* _Exercise_
Among the records below, which lines contain the string "frontendmentor"? Report them.

━━ Dataset excerpts ━━

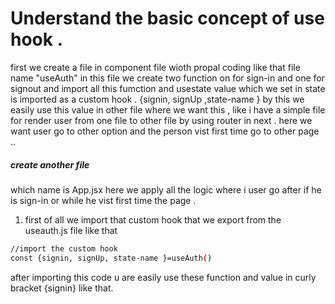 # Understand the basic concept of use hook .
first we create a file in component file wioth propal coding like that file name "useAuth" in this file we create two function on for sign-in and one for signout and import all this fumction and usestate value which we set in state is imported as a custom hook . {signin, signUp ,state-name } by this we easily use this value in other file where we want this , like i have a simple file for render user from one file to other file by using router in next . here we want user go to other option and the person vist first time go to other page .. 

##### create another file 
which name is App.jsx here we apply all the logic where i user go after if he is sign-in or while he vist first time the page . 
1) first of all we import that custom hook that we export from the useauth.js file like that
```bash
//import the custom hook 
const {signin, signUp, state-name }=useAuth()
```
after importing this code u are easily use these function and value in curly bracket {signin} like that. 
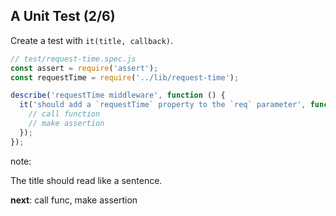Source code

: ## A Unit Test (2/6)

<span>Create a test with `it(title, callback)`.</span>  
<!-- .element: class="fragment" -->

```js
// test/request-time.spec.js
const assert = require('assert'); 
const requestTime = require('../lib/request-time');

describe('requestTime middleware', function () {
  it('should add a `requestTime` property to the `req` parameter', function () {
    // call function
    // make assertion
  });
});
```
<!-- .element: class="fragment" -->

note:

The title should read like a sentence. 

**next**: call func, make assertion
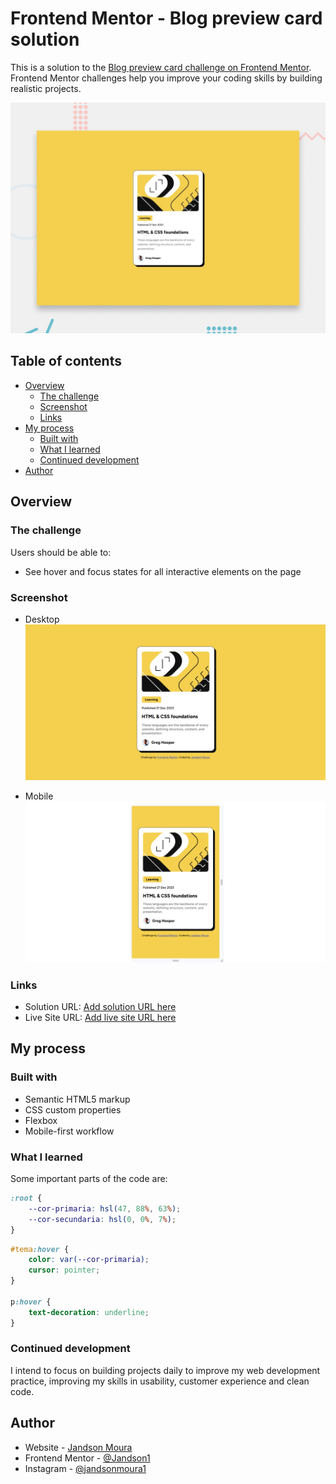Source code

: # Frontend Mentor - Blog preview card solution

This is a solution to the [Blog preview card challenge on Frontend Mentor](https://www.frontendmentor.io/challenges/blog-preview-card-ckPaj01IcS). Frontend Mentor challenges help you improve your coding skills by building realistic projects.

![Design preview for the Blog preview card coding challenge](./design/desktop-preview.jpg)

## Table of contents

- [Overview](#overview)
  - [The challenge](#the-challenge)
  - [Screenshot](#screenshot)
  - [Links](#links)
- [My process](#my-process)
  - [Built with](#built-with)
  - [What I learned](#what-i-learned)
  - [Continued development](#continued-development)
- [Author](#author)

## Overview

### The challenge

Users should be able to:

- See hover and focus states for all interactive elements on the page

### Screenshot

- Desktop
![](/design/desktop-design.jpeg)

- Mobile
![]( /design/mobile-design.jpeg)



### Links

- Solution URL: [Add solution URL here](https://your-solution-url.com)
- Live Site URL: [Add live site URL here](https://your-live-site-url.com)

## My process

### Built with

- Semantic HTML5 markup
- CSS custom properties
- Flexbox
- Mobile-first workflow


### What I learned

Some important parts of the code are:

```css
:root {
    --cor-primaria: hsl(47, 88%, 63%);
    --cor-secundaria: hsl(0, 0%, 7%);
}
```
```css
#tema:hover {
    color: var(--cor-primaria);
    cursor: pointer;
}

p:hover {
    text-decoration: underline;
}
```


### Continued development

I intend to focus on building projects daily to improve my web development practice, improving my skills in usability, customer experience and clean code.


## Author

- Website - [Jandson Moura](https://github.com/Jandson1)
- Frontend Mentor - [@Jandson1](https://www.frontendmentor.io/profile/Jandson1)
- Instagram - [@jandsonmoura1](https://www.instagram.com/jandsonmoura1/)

━━━

* _Output below_
This is a solution to the [Blog preview card challenge on Frontend Mentor](https://www.frontendmentor.io/challenges/blog-preview-card-ckPaj01IcS). Frontend Mentor challenges help you improve your coding skills by building realistic projects.
- Frontend Mentor - [@Jandson1](https://www.frontendmentor.io/profile/Jandson1)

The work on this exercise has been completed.